Rower więc daje niezależność od sporadycznego transportu publicznego - można nim udać się do miasta kiedy się chce i to za darmo. Można także wrócić kiedy się chce. Po mieście śmiga się szybciej rowerem niż samochodem, a zwłaszcza szybciej niż autobusem.

Rower to fantastyczna rzecz latem czy w suchą, bezwietrzną pogodę.

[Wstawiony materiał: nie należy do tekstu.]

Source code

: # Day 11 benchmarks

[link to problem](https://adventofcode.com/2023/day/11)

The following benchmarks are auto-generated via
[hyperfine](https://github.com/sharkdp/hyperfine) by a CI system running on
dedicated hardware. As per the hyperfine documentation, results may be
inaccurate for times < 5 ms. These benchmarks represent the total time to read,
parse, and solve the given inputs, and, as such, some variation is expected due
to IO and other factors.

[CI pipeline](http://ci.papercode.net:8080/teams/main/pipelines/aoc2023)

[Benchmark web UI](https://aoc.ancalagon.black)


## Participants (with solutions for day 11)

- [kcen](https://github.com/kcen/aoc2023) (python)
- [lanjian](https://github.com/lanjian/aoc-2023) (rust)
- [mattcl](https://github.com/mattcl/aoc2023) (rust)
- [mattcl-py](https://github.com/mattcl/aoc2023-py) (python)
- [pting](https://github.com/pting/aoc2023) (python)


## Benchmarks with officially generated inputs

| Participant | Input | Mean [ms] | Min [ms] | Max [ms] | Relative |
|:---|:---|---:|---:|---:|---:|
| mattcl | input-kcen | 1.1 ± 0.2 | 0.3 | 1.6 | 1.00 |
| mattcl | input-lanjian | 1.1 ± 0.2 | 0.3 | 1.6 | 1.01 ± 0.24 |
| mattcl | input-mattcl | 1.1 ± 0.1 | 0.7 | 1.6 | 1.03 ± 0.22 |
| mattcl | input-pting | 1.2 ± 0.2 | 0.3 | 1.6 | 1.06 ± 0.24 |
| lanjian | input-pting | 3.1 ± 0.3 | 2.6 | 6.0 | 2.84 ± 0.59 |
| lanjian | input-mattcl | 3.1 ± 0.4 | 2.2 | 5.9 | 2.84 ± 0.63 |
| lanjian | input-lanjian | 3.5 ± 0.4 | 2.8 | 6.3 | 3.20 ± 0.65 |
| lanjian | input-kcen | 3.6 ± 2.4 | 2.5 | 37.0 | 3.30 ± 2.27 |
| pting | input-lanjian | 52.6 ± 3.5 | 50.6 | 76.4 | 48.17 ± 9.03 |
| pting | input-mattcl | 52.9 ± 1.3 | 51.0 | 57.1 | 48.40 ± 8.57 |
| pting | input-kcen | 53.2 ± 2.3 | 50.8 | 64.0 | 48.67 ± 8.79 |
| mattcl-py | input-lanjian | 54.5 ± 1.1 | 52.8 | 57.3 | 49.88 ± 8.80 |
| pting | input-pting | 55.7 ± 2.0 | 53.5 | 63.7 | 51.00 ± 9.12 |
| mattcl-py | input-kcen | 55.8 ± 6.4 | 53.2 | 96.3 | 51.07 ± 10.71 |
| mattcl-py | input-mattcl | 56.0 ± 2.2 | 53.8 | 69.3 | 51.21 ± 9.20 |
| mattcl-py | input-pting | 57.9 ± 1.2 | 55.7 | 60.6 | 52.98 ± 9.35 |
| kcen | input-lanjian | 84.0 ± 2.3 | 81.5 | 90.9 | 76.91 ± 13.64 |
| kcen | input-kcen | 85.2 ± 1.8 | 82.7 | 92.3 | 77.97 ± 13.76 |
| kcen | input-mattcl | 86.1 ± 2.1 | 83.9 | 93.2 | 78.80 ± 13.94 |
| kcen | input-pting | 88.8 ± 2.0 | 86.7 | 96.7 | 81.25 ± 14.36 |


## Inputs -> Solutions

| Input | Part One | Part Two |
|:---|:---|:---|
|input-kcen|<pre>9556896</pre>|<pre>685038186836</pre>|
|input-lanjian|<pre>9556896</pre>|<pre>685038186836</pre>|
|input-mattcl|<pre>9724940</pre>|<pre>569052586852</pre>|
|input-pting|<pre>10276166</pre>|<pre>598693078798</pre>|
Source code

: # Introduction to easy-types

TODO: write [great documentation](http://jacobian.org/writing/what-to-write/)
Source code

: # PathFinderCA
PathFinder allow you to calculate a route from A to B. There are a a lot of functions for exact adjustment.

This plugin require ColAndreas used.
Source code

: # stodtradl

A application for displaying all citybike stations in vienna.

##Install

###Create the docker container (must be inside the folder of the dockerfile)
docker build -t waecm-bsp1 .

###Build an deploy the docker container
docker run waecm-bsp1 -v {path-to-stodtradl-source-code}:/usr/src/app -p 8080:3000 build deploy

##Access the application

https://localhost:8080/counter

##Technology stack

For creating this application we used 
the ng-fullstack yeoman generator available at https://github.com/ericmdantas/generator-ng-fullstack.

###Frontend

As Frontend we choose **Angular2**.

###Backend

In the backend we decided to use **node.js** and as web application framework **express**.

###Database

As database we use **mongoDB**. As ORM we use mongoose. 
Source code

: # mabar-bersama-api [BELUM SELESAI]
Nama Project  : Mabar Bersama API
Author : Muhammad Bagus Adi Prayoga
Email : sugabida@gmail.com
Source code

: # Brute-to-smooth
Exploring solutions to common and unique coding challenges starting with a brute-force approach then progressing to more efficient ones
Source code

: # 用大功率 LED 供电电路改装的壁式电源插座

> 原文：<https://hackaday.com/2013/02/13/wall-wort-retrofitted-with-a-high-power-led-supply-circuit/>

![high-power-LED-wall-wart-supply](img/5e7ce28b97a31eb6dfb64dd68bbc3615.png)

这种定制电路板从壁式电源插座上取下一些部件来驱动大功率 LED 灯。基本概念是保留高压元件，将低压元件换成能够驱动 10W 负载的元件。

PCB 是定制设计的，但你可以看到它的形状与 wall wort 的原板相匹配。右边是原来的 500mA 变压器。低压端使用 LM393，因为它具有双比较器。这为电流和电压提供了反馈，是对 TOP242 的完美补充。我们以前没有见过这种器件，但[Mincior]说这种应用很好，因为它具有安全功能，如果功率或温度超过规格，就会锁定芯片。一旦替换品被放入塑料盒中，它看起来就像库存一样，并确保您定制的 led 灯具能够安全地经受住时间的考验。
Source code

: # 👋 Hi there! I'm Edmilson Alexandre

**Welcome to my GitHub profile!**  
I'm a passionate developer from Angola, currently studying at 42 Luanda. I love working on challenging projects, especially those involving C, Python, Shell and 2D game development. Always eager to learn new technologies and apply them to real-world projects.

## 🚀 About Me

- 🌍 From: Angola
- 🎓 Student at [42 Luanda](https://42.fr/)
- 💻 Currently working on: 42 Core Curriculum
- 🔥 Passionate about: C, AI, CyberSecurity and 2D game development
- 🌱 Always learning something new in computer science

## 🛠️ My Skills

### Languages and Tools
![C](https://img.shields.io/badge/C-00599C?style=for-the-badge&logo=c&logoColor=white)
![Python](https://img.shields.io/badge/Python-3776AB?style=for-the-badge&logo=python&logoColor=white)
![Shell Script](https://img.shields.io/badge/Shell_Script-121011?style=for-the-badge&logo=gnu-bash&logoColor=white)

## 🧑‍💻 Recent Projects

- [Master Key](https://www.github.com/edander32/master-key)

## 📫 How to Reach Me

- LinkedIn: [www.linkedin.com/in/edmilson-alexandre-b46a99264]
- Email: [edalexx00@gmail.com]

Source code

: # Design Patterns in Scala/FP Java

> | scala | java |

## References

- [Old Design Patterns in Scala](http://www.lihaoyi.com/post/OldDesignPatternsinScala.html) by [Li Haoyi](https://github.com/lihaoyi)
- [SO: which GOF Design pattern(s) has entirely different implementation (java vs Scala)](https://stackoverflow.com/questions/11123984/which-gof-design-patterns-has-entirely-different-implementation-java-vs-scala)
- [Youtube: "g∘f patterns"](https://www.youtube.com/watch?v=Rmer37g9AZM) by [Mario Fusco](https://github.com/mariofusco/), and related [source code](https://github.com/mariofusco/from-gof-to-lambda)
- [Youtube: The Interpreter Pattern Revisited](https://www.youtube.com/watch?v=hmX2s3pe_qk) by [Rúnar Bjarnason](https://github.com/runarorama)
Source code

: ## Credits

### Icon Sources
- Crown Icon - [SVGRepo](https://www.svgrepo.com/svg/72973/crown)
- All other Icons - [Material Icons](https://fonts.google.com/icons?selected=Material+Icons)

Ale jazda w strugach deszczu, nocą, po wertepach, w porywach wiatru - wymaga olbrzymiego samozaparcia, którego brak w większości wygodnickiemu, współczesnemu społeczeństwu.
Rower to pojazd dla twardych, niezłomnych tygrysów - takich jak dzielna Indii :-)





środa, 4 listopada 2015

Środowy coconing

Indiankę boli kręgosłup i ręce po wczorajszej jeździe.
Zmęczona jest. Musi odpocząć. Potem zajmie się obrządkiem i swoimi pracami domowymi. Dziś na spokojnie. Nie ma co się nadwyrężać. Trzeba dopilnować parę reklamacji i uporządkować papiery.

Indianka

Załatwianie spraw na rowerze


Indianka wczoraj po południu pojechała do Olecka by załatwić kilka terminowych spraw.
Załatwiła wszystko co miała. Wróciła zmęczona późnym wieczorem. Ciężko się wracało, bo ciemno i gęsta mgła.
Latarki nie oświetlały dostatecznie drogi. Połowę drogi szła prowadząc rower. Ręce i kręgosłup dziś bolą. Powrót zajął 3,5 h.

Indianka

poniedziałek, 2 listopada 2015

Mmmdddliiii...


O jakżesz Indiankę mdli po tych apetycznie wyglądających, smacznych lecz niestety toksycznych ścinkach.
Więcej nie kupi tego syfu. Nawet koty bez entuzjazmu jadły plasterki. Normalnie na zdrową, świeżą ekologiczną mysz przyniesioną im przez matkę (kocią matkę :)) rzucają się z pożądliwym warkiem. Tymczasem ścinki konsumowały ostrożnie i z wolna.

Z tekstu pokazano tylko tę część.